When Lipstick Under my Burkha first screened at the Mumbai Film Festival in the fall of 2016, it caused an uproar that elevated the film to an international scale. Director Alankrita Shrivastava presents an uncensored perspective of female sexual desire and scandal that strays from the demurely normative romances typically portrayed in mainstream Bollywood films.
Viewers become well acquainted with four women in Bhopal, the capital city of Madhya Pradesh. There’s Rehana, a college student who wears a burkha to appease her religious parents, but also uses it to fulfill her dream of looking like Miley Cyrus by stashing stolen cosmetics and apparel under its dark folds. Leela, a beautician, is in passionate love with her business partner, Arshad, while unwillingly planning for her loveless wedding to a good Muslim boy hand-picked by her family. Shireen is a burkha-wearing sales woman who hides her profession from her cold husband, but whose wit and strength is recognized by friends and coworkers alike. And there’s Usha, a widow known by all as Buaji (Aunty), whose lack of sexual gratification leads her to anonymously engage in erotic phone conversations with her swimming instructor—he, of course, thinks that he’s talking to a young woman from one of his classes. Each of the women’s strivings for liberation, erotic fulfillment, and agency are overlayed by Usha’s voice as she reads passages from a romance novel called Lipstick Dreams.
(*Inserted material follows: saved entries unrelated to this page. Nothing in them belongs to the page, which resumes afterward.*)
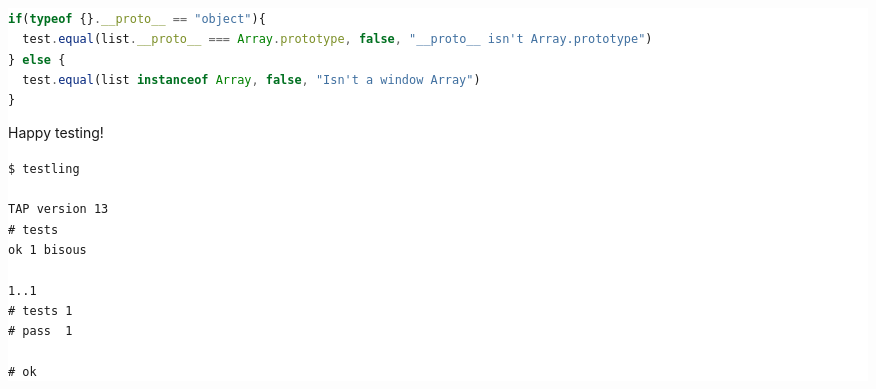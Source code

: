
 ```javascript
if(typeof {}.__proto__ == "object"){
  test.equal(list.__proto__ === Array.prototype, false, "__proto__ isn't Array.prototype")
} else {
  test.equal(list instanceof Array, false, "Isn't a window Array")
}
```

Happy testing!

```shell
$ testling

TAP version 13
# tests
ok 1 bisous

1..1
# tests 1
# pass  1

# ok
```
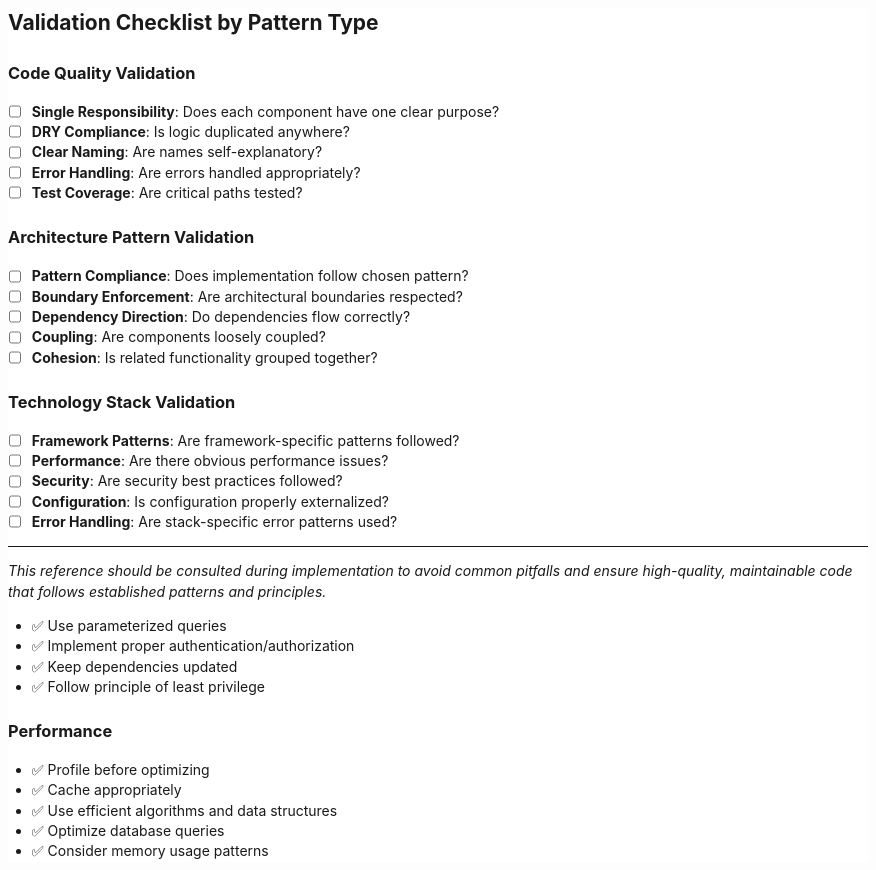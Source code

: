 
## Validation Checklist by Pattern Type

### Code Quality Validation

- [ ] **Single Responsibility**: Does each component have one clear purpose?
- [ ] **DRY Compliance**: Is logic duplicated anywhere?
- [ ] **Clear Naming**: Are names self-explanatory?
- [ ] **Error Handling**: Are errors handled appropriately?
- [ ] **Test Coverage**: Are critical paths tested?

### Architecture Pattern Validation

- [ ] **Pattern Compliance**: Does implementation follow chosen pattern?
- [ ] **Boundary Enforcement**: Are architectural boundaries respected?
- [ ] **Dependency Direction**: Do dependencies flow correctly?
- [ ] **Coupling**: Are components loosely coupled?
- [ ] **Cohesion**: Is related functionality grouped together?

### Technology Stack Validation

- [ ] **Framework Patterns**: Are framework-specific patterns followed?
- [ ] **Performance**: Are there obvious performance issues?
- [ ] **Security**: Are security best practices followed?
- [ ] **Configuration**: Is configuration properly externalized?
- [ ] **Error Handling**: Are stack-specific error patterns used?

---

_This reference should be consulted during implementation to avoid common pitfalls and ensure high-quality, maintainable code that follows established patterns and principles._

- ✅ Use parameterized queries
- ✅ Implement proper authentication/authorization
- ✅ Keep dependencies updated
- ✅ Follow principle of least privilege

### Performance

- ✅ Profile before optimizing
- ✅ Cache appropriately
- ✅ Use efficient algorithms and data structures
- ✅ Optimize database queries
- ✅ Consider memory usage patterns
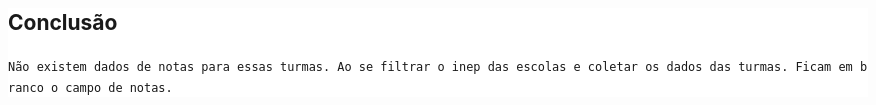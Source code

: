 </table>
</div>



## Conclusão 


```python
Não existem dados de notas para essas turmas. Ao se filtrar o inep das escolas e coletar os dados das turmas. Ficam em branco o campo de notas.
```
The film succeeds in not casting the blame of female oppression on religion or culture alone. Rather, the oppression of female sexuality is anchored in fears of economic ruin, threats to fragile masculinity, and most importantly—log kya kahein gey, what will people say? The film eschews a Western liberal ethos that would posit the burkha as oppressive. Instead, the womens’ multifaceted usages of the burkha are highlighted in their attempts to live more fully.
And finally, the lipstick that unites these women in their desire for sex, love, and life is symbolic not of a feminine femininity, but instead an unabashed solidarity that they can wear on their faces. Regardless of being seen by others or not, the lipstick is proof of their empowerment for themselves, and themselves alone.